Oncogene. 2001 Sep 27;20(43):6245-9. doi: 10.1038/sj.onc.1204828.
Previous comparative genomic hybridization and allelic loss analyses demonstrated frequent deletions from 15q11.1-15 in malignant mesothelioma. Recurrent losses of 15q11-22 have also been reported in several other tumor types such as breast and colorectal cancers. To more precisely map the commonly deleted region, we have performed a high density loss of heterozygosity analysis of 46 malignant mesotheliomas, using 26 polymorphic microsatellite markers spanning the entire long arm of chromosome 15. Allelic loss from 15q was observed in 22 of 46 (48%) cases. These analyses have defined a minimally deleted region of approximately 3-cM, which was confirmed to reside at 15q15 by fluorescence in situ hybridization analysis with yeast artificial chromosome probes. No tumor suppressor genes have been reported to map to this site. The minimally deleted region identified in this investigation overlaps those observed in other kinds of cancer, and is the smallest site of recurrent 15q loss identified to date in human tumors. The identification of this commonly deleted site implicates a putative tumor suppressor gene(s) at 15q15 involved in diverse forms of human neoplasia.

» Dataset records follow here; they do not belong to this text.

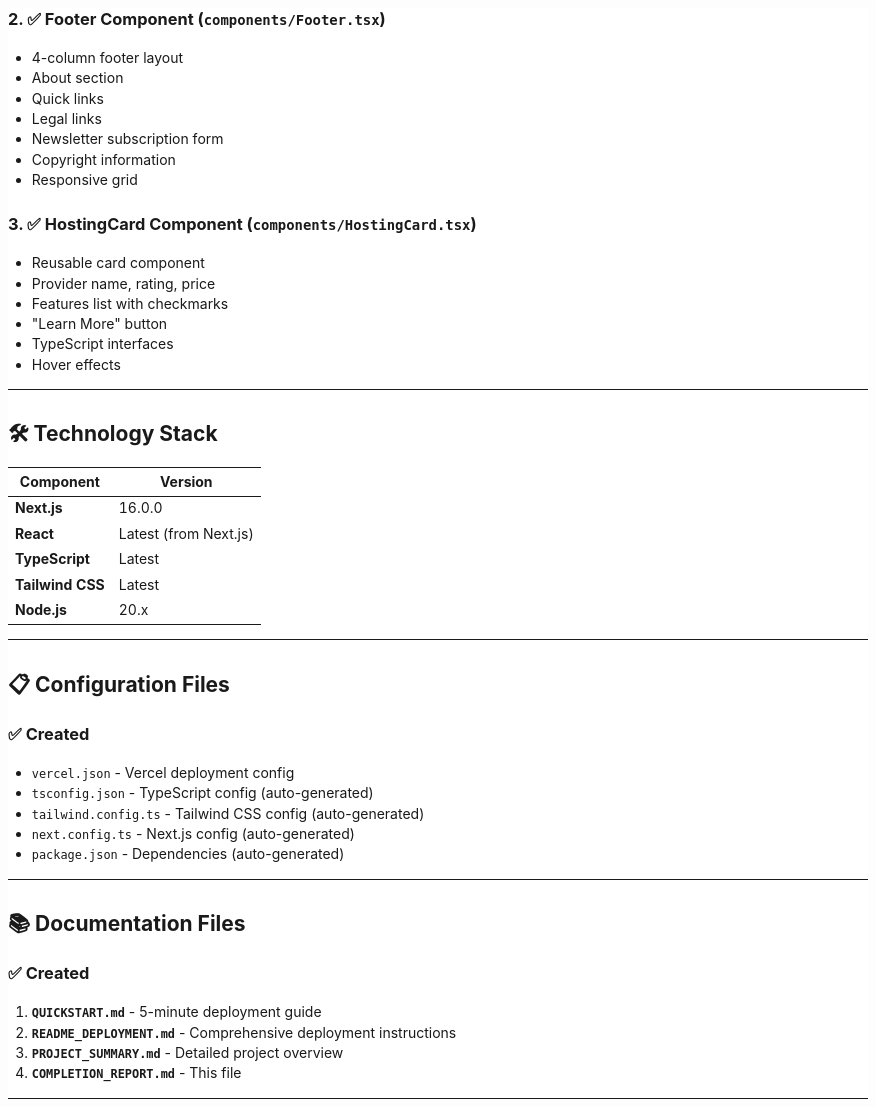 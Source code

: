 ### 2. ✅ Footer Component (`components/Footer.tsx`)
- 4-column footer layout
- About section
- Quick links
- Legal links
- Newsletter subscription form
- Copyright information
- Responsive grid

### 3. ✅ HostingCard Component (`components/HostingCard.tsx`)
- Reusable card component
- Provider name, rating, price
- Features list with checkmarks
- "Learn More" button
- TypeScript interfaces
- Hover effects

---

## 🛠️ Technology Stack

| Component | Version |
|-----------|---------|
| **Next.js** | 16.0.0 |
| **React** | Latest (from Next.js) |
| **TypeScript** | Latest |
| **Tailwind CSS** | Latest |
| **Node.js** | 20.x |

---

## 📋 Configuration Files

### ✅ Created
- `vercel.json` - Vercel deployment config
- `tsconfig.json` - TypeScript config (auto-generated)
- `tailwind.config.ts` - Tailwind CSS config (auto-generated)
- `next.config.ts` - Next.js config (auto-generated)
- `package.json` - Dependencies (auto-generated)

---

## 📚 Documentation Files

### ✅ Created
1. **`QUICKSTART.md`** - 5-minute deployment guide
2. **`README_DEPLOYMENT.md`** - Comprehensive deployment instructions
3. **`PROJECT_SUMMARY.md`** - Detailed project overview
4. **`COMPLETION_REPORT.md`** - This file

---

先前的比较基因组杂交和等位基因缺失分析表明,恶性间皮瘤中15q11.1-15区域经常发生缺失。15q11-22区域的反复缺失在其他几种肿瘤类型中也有报道,如乳腺癌和结直肠癌。为了更精确地定位常见缺失区域,我们使用跨越15号染色体整个长臂的26个多态性微卫星标记,对46例恶性间皮瘤进行了高密度杂合性缺失分析。在46例病例中的22例(48%)观察到15q等位基因缺失。这些分析确定了一个约3厘摩的最小缺失区域,通过酵母人工染色体探针的荧光原位杂交分析证实该区域位于15q15。尚未有肿瘤抑制基因定位于此位点的报道。本研究中确定的最小缺失区域与在其他类型癌症中观察到的区域重叠,是迄今为止在人类肿瘤中确定的15q反复缺失的最小位点。该常见缺失位点的确定提示15q15处存在一个假定的肿瘤抑制基因,参与多种人类肿瘤的发生。